==== DATASET EXTRACT ====

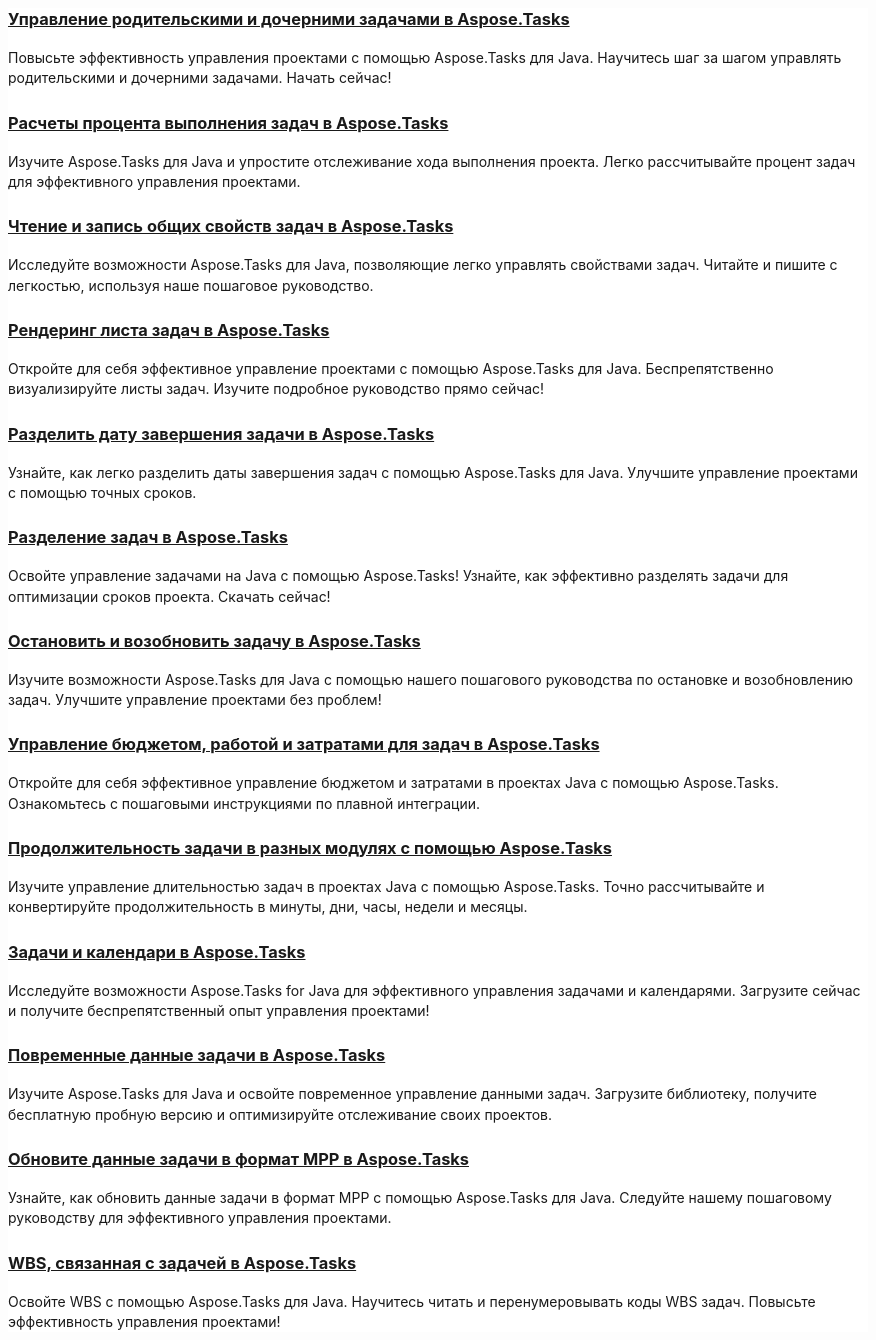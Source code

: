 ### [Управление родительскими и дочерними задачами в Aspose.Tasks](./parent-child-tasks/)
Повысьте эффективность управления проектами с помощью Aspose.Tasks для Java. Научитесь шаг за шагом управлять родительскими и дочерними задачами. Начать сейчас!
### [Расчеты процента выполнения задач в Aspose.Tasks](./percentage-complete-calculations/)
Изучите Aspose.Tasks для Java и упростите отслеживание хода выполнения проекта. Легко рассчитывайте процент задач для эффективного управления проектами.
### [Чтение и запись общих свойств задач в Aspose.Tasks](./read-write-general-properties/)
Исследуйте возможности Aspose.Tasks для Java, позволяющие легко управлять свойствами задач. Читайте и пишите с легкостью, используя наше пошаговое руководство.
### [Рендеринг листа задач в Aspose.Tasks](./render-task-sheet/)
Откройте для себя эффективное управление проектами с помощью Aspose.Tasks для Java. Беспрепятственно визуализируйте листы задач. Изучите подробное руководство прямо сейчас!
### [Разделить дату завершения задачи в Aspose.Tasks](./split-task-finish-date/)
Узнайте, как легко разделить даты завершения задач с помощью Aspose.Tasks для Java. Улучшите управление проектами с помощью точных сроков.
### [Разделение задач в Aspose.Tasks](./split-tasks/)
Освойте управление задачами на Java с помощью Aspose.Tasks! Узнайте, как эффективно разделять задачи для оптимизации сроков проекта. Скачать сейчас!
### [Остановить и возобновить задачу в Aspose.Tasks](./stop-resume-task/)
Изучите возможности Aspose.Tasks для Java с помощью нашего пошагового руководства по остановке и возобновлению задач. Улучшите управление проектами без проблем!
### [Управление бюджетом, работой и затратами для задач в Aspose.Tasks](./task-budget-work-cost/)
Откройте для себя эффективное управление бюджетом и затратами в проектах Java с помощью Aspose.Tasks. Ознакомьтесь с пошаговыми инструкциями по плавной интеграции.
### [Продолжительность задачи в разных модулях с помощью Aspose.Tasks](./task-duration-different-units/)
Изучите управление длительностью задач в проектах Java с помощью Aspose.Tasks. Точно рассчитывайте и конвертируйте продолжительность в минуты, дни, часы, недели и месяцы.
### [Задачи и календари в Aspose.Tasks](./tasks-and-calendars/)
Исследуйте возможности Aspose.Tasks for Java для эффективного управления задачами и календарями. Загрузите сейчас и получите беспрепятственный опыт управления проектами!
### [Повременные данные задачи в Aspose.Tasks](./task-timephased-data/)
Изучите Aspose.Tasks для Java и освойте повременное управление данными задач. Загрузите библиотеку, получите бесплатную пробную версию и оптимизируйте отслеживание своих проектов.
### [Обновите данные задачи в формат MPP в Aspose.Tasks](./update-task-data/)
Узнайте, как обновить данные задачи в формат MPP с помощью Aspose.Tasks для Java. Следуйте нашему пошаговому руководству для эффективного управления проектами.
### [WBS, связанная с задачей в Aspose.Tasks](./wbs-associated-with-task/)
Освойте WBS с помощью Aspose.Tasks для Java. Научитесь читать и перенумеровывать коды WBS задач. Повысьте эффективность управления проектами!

====
==== DATASET EXTRACT ====

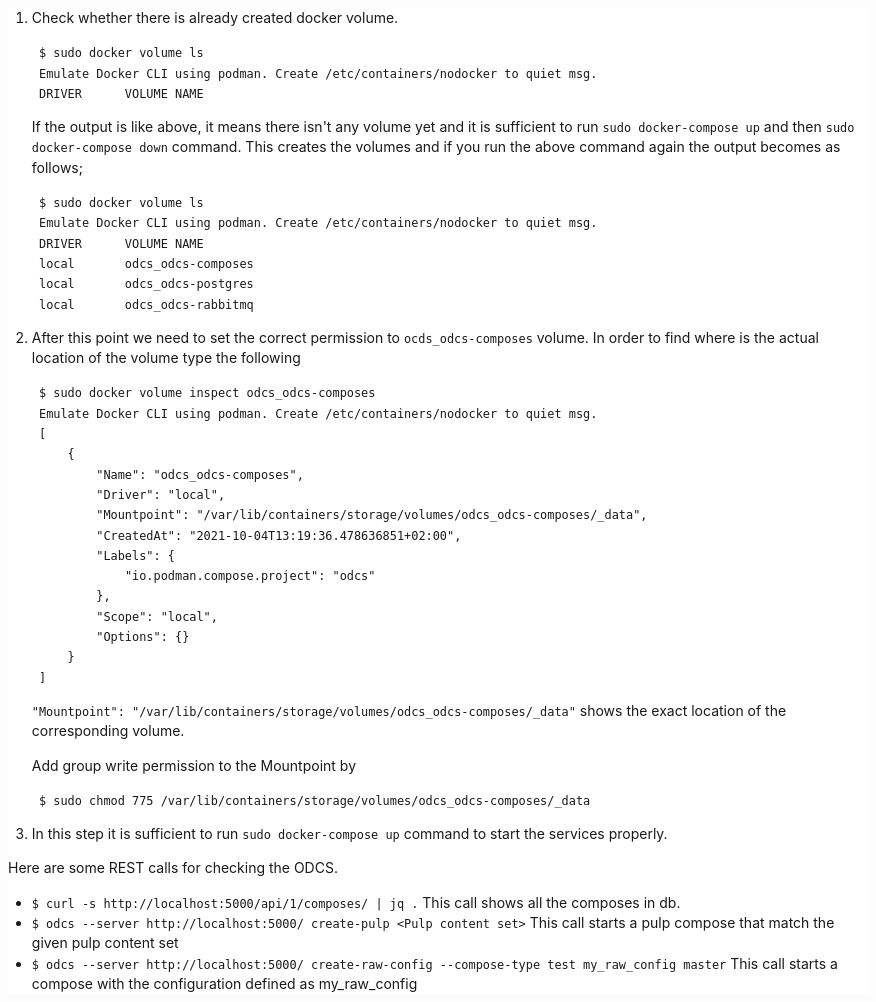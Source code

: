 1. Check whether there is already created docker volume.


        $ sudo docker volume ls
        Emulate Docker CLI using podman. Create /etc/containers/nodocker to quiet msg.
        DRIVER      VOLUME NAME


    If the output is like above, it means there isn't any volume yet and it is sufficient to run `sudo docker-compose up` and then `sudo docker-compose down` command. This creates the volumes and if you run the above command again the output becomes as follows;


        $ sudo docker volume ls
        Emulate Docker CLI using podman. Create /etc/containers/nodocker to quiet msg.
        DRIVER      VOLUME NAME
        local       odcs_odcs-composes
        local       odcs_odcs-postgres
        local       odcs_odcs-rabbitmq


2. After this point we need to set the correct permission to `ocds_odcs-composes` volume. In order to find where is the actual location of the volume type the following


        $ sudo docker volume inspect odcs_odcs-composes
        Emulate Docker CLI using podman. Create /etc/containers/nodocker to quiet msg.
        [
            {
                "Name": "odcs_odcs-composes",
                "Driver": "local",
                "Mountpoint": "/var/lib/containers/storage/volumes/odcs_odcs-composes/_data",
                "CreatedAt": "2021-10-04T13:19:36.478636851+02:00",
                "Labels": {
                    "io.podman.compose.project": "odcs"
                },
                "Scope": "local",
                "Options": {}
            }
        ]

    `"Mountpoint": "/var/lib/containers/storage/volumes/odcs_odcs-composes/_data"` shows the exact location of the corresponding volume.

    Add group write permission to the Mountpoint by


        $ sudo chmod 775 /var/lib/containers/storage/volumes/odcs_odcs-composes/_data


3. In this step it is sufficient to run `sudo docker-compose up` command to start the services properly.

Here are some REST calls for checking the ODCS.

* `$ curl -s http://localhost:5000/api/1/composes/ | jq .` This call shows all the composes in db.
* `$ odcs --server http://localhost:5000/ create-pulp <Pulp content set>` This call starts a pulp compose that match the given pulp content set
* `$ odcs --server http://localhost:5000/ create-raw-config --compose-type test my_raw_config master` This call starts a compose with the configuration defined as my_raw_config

====
==== DATASET EXTRACT ====

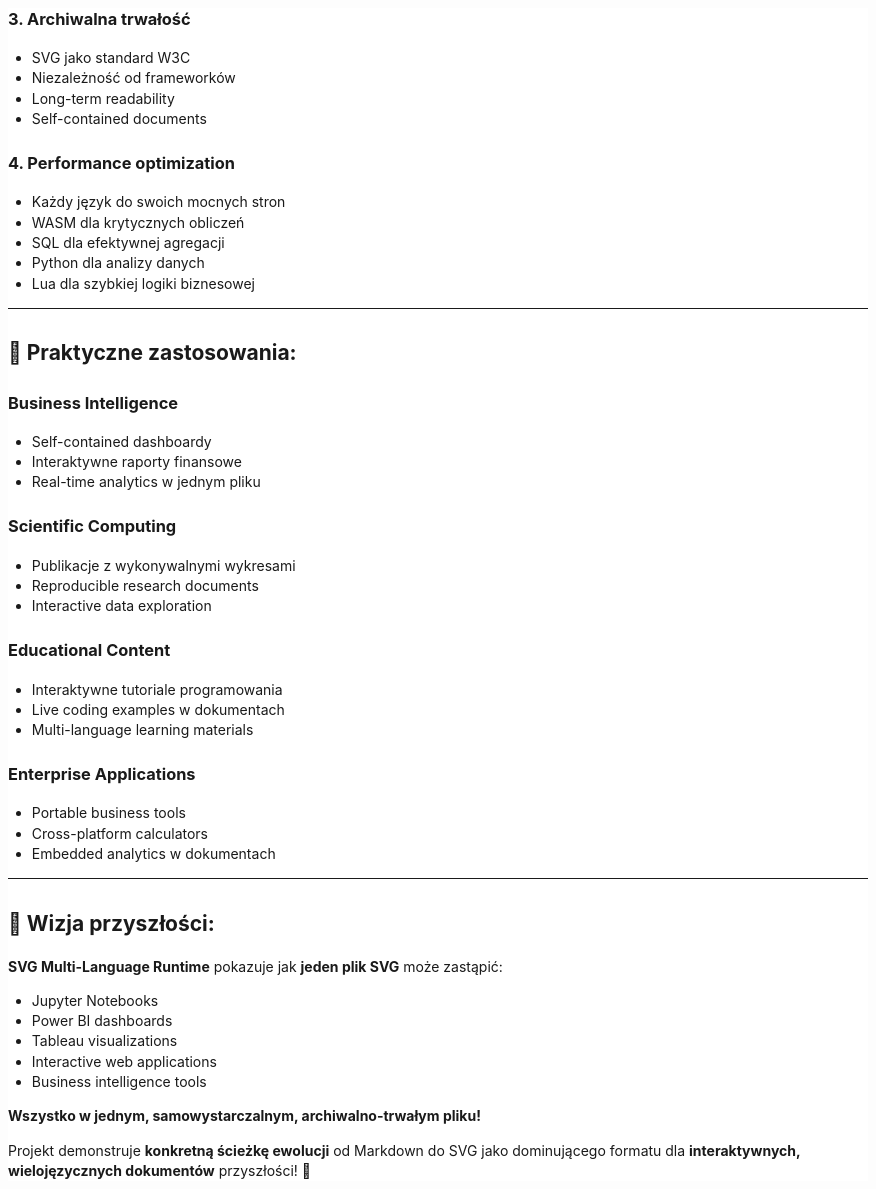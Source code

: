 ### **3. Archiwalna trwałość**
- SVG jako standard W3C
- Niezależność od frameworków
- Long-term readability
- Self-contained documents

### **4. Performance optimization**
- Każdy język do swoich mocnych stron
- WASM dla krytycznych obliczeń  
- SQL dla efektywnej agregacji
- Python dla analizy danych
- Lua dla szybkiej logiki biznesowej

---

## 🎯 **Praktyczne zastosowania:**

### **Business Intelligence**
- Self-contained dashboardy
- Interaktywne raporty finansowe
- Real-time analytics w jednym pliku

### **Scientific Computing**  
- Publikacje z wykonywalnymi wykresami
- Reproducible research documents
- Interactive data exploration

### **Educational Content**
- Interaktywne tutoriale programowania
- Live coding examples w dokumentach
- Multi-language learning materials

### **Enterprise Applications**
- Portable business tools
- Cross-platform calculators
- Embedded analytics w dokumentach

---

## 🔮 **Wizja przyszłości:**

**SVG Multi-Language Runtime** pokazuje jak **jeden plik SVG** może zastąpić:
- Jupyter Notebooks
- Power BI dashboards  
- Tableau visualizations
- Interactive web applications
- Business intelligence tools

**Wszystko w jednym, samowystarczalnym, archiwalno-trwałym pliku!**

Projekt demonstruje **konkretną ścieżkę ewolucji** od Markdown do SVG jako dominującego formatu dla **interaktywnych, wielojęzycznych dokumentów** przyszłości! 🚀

====

PROMPT: Search the listing above for "Загрузите" and copy every line that has it.

RESULT BELOW:
Исследуйте возможности Aspose.Tasks for Java для эффективного управления задачами и календарями. Загрузите сейчас и получите беспрепятственный опыт управления проектами!
Изучите Aspose.Tasks для Java и освойте повременное управление данными задач. Загрузите библиотеку, получите бесплатную пробную версию и оптимизируйте отслеживание своих проектов.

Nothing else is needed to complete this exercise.